→ **Problem to solve**: Below is a set of records. Please retype every one exactly.

[[ Records for this task, beginning ]]

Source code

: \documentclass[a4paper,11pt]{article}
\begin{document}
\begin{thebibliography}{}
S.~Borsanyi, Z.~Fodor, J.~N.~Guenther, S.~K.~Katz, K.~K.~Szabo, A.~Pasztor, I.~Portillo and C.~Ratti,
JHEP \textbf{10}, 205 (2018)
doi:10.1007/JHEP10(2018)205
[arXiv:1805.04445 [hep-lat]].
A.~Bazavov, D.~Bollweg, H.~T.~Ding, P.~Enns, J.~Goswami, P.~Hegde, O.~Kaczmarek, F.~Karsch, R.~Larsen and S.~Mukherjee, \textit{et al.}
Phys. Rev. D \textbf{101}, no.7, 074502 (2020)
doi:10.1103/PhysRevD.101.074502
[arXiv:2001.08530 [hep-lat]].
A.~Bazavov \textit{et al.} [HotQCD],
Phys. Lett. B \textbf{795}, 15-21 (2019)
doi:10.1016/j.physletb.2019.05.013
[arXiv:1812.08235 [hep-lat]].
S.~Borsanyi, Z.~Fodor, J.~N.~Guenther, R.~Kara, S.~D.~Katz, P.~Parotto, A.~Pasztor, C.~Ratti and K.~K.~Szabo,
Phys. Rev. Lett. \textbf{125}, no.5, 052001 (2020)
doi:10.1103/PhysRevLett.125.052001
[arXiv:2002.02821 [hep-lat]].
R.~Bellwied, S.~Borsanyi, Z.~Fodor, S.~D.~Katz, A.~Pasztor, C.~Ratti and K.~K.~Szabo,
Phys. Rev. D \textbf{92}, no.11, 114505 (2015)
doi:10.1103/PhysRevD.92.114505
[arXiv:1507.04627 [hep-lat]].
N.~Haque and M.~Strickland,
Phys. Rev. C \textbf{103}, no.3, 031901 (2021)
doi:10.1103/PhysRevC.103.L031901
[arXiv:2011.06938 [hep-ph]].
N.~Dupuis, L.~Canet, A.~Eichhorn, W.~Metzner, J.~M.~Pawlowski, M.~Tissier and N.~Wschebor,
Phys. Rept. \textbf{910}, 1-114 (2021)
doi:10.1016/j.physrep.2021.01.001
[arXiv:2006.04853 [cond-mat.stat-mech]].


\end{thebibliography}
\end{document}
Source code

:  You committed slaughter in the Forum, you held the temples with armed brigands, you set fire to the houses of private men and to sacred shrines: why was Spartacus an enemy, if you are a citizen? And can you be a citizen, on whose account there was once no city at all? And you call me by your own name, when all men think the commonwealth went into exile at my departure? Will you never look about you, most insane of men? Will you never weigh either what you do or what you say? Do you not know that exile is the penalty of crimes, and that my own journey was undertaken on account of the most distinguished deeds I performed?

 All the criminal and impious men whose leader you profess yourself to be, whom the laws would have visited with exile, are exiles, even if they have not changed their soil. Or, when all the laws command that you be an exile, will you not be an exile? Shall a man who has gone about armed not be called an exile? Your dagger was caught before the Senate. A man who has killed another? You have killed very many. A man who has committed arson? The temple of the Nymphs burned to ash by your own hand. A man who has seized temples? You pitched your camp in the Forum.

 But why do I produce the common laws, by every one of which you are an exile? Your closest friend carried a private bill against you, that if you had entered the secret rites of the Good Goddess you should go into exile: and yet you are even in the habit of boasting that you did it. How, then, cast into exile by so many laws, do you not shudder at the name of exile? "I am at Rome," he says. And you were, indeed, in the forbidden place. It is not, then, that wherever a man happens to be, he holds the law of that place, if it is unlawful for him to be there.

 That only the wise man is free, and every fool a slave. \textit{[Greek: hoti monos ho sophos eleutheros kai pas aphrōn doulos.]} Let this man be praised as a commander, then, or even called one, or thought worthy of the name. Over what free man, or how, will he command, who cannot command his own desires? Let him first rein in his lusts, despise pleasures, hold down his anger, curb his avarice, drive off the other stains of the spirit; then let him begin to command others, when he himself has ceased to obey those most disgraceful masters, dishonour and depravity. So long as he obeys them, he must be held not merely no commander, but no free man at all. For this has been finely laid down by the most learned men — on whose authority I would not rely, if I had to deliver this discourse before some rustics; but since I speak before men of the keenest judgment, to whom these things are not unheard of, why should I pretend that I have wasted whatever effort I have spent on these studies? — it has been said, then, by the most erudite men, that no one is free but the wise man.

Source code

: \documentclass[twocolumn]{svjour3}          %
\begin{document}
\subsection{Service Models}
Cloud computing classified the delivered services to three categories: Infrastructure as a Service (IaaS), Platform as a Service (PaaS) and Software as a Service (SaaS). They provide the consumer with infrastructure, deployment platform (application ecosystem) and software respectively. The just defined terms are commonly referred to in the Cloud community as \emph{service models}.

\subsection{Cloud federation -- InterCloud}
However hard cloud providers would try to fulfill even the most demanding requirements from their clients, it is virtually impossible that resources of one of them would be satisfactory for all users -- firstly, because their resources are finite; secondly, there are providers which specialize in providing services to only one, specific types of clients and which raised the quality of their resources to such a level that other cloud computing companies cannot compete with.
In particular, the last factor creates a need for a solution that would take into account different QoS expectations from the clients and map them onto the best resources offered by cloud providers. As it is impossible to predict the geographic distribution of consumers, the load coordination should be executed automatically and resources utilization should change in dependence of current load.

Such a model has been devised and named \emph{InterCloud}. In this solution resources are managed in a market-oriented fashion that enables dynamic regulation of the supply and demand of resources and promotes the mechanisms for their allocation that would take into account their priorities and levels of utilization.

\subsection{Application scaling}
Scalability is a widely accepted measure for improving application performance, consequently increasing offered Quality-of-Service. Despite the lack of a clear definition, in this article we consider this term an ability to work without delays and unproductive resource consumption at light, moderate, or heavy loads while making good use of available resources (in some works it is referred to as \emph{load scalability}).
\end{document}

[[ Records for this task, end ]]

→ **Task result**:
Source code

: \documentclass[a4paper,11pt]{article}
\begin{document}
\begin{thebibliography}{}
S.~Borsanyi, Z.~Fodor, J.~N.~Guenther, S.~K.~Katz, K.~K.~Szabo, A.~Pasztor, I.~Portillo and C.~Ratti,
JHEP \textbf{10}, 205 (2018)
doi:10.1007/JHEP10(2018)205
[arXiv:1805.04445 [hep-lat]].
A.~Bazavov, D.~Bollweg, H.~T.~Ding, P.~Enns, J.~Goswami, P.~Hegde, O.~Kaczmarek, F.~Karsch, R.~Larsen and S.~Mukherjee, \textit{et al.}
Phys. Rev. D \textbf{101}, no.7, 074502 (2020)
doi:10.1103/PhysRevD.101.074502
[arXiv:2001.08530 [hep-lat]].
A.~Bazavov \textit{et al.} [HotQCD],
Phys. Lett. B \textbf{795}, 15-21 (2019)
doi:10.1016/j.physletb.2019.05.013
[arXiv:1812.08235 [hep-lat]].
S.~Borsanyi, Z.~Fodor, J.~N.~Guenther, R.~Kara, S.~D.~Katz, P.~Parotto, A.~Pasztor, C.~Ratti and K.~K.~Szabo,
Phys. Rev. Lett. \textbf{125}, no.5, 052001 (2020)
doi:10.1103/PhysRevLett.125.052001
[arXiv:2002.02821 [hep-lat]].
R.~Bellwied, S.~Borsanyi, Z.~Fodor, S.~D.~Katz, A.~Pasztor, C.~Ratti and K.~K.~Szabo,
Phys. Rev. D \textbf{92}, no.11, 114505 (2015)
doi:10.1103/PhysRevD.92.114505
[arXiv:1507.04627 [hep-lat]].
N.~Haque and M.~Strickland,
Phys. Rev. C \textbf{103}, no.3, 031901 (2021)
doi:10.1103/PhysRevC.103.L031901
[arXiv:2011.06938 [hep-ph]].
N.~Dupuis, L.~Canet, A.~Eichhorn, W.~Metzner, J.~M.~Pawlowski, M.~Tissier and N.~Wschebor,
Phys. Rept. \textbf{910}, 1-114 (2021)
doi:10.1016/j.physrep.2021.01.001
[arXiv:2006.04853 [cond-mat.stat-mech]].


\end{thebibliography}
\end{document}
Source code

:  You committed slaughter in the Forum, you held the temples with armed brigands, you set fire to the houses of private men and to sacred shrines: why was Spartacus an enemy, if you are a citizen? And can you be a citizen, on whose account there was once no city at all? And you call me by your own name, when all men think the commonwealth went into exile at my departure? Will you never look about you, most insane of men? Will you never weigh either what you do or what you say? Do you not know that exile is the penalty of crimes, and that my own journey was undertaken on account of the most distinguished deeds I performed?

 All the criminal and impious men whose leader you profess yourself to be, whom the laws would have visited with exile, are exiles, even if they have not changed their soil. Or, when all the laws command that you be an exile, will you not be an exile? Shall a man who has gone about armed not be called an exile? Your dagger was caught before the Senate. A man who has killed another? You have killed very many. A man who has committed arson? The temple of the Nymphs burned to ash by your own hand. A man who has seized temples? You pitched your camp in the Forum.

 But why do I produce the common laws, by every one of which you are an exile? Your closest friend carried a private bill against you, that if you had entered the secret rites of the Good Goddess you should go into exile: and yet you are even in the habit of boasting that you did it. How, then, cast into exile by so many laws, do you not shudder at the name of exile? "I am at Rome," he says. And you were, indeed, in the forbidden place. It is not, then, that wherever a man happens to be, he holds the law of that place, if it is unlawful for him to be there.

 That only the wise man is free, and every fool a slave. \textit{[Greek: hoti monos ho sophos eleutheros kai pas aphrōn doulos.]} Let this man be praised as a commander, then, or even called one, or thought worthy of the name. Over what free man, or how, will he command, who cannot command his own desires? Let him first rein in his lusts, despise pleasures, hold down his anger, curb his avarice, drive off the other stains of the spirit; then let him begin to command others, when he himself has ceased to obey those most disgraceful masters, dishonour and depravity. So long as he obeys them, he must be held not merely no commander, but no free man at all. For this has been finely laid down by the most learned men — on whose authority I would not rely, if I had to deliver this discourse before some rustics; but since I speak before men of the keenest judgment, to whom these things are not unheard of, why should I pretend that I have wasted whatever effort I have spent on these studies? — it has been said, then, by the most erudite men, that no one is free but the wise man.

Source code

: \documentclass[twocolumn]{svjour3}          %
\begin{document}
\subsection{Service Models}
Cloud computing classified the delivered services to three categories: Infrastructure as a Service (IaaS), Platform as a Service (PaaS) and Software as a Service (SaaS). They provide the consumer with infrastructure, deployment platform (application ecosystem) and software respectively. The just defined terms are commonly referred to in the Cloud community as \emph{service models}.

\subsection{Cloud federation -- InterCloud}
However hard cloud providers would try to fulfill even the most demanding requirements from their clients, it is virtually impossible that resources of one of them would be satisfactory for all users -- firstly, because their resources are finite; secondly, there are providers which specialize in providing services to only one, specific types of clients and which raised the quality of their resources to such a level that other cloud computing companies cannot compete with.
In particular, the last factor creates a need for a solution that would take into account different QoS expectations from the clients and map them onto the best resources offered by cloud providers. As it is impossible to predict the geographic distribution of consumers, the load coordination should be executed automatically and resources utilization should change in dependence of current load.

Such a model has been devised and named \emph{InterCloud}. In this solution resources are managed in a market-oriented fashion that enables dynamic regulation of the supply and demand of resources and promotes the mechanisms for their allocation that would take into account their priorities and levels of utilization.

\subsection{Application scaling}
Scalability is a widely accepted measure for improving application performance, consequently increasing offered Quality-of-Service. Despite the lack of a clear definition, in this article we consider this term an ability to work without delays and unproductive resource consumption at light, moderate, or heavy loads while making good use of available resources (in some works it is referred to as \emph{load scalability}).
\end{document}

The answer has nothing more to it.